If we want to think really regeneratively about engineering and the creation of buildings, then maybe we should consider building materials as a common resource.

I realise that I have been approaching the question of regenerative design in engineering from the standpoint of a market-driven economy. Materials are supplied by private suppliers, installed by private companies for a mixture of public and private clients. In most cases the profit (surplus) is reaped far from either the source of the materials or the location of the building.

But listening to the Frontiers of Commoning podcast I realise that this is only a relatively modern framing of the mechanism by which materials can be sourced, shared and distributed.

If we want to design buildings regeneratively, then we need to be thinking about how the process of sourcing and manufacturing building materials is regenerative: how the very harvesting of these materials can create more; how these processes can create habitats which enhance other aspects of the ecosystem, building local complexity; how feedback loops are built in so that we know if the system is working within its limits or not.

If we see our construction materials as a common resource rather than a commodity, we can think much more collectively about how these resources should be manufactured, used, reused, borrowed, repurposed, re-imagined and finally returned to the ecosystem.

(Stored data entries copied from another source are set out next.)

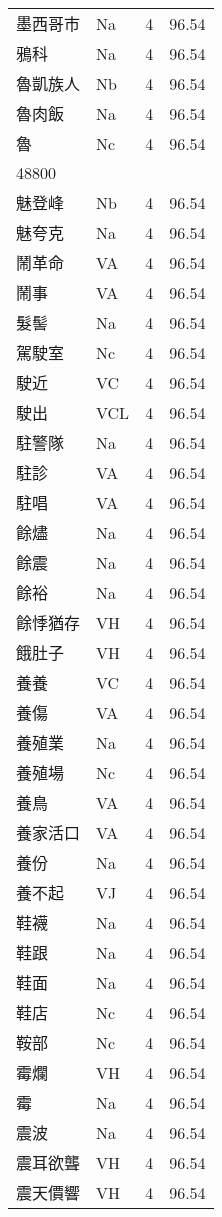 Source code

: \documentclass[twocolumn]{book}
\begin{document}
\begin{supertabular}{llrr}
墨西哥市 & Na & 4 &  96.54\\
鴉科 & Na & 4 &  96.54\\
魯凱族人 & Nb & 4 &  96.54\\
魯肉飯 & Na & 4 &  96.54\\
魯 & Nc & 4 &  96.54\\
48800\\
魅登峰 & Nb & 4 &  96.54\\
魅夸克 & Na & 4 &  96.54\\
鬧革命 & VA & 4 &  96.54\\
鬧事 & VA & 4 &  96.54\\
髮髻 & Na & 4 &  96.54\\
駕駛室 & Nc & 4 &  96.54\\
駛近 & VC & 4 &  96.54\\
駛出 & VCL & 4 &  96.54\\
駐警隊 & Na & 4 &  96.54\\
駐診 & VA & 4 &  96.54\\
駐唱 & VA & 4 &  96.54\\
餘燼 & Na & 4 &  96.54\\
餘震 & Na & 4 &  96.54\\
餘裕 & Na & 4 &  96.54\\
餘悸猶存 & VH & 4 &  96.54\\
餓肚子 & VH & 4 &  96.54\\
養養 & VC & 4 &  96.54\\
養傷 & VA & 4 &  96.54\\
養殖業 & Na & 4 &  96.54\\
養殖場 & Nc & 4 &  96.54\\
養鳥 & VA & 4 &  96.54\\
養家活口 & VA & 4 &  96.54\\
養份 & Na & 4 &  96.54\\
養不起 & VJ & 4 &  96.54\\
鞋襪 & Na & 4 &  96.54\\
鞋跟 & Na & 4 &  96.54\\
鞋面 & Na & 4 &  96.54\\
鞋店 & Nc & 4 &  96.54\\
鞍部 & Nc & 4 &  96.54\\
霉爛 & VH & 4 &  96.54\\
霉 & Na & 4 &  96.54\\
震波 & Na & 4 &  96.54\\
震耳欲聾 & VH & 4 &  96.54\\
震天價響 & VH & 4 &  96.54\\

\end{supertabular}
\end{document}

In this framing, no-longer is the engineer is not serving a particular project but the people who share ownership of that common resource. Their role becomes threefold: harvesting of materials from the local bio-mineral region; managing stocks of resources in the most equitable way; and design and re-design of how these materials are used. (Note there is no return of the material to the ground as there is no waste in a regenerative system – just more used for the materials.)

No-longer would the engineer be working to maximise shareholder value and maximising ecosystem destruction. Instead the engineer would be working to maximise the regenerative harvest of local materials to maximise local flourishing.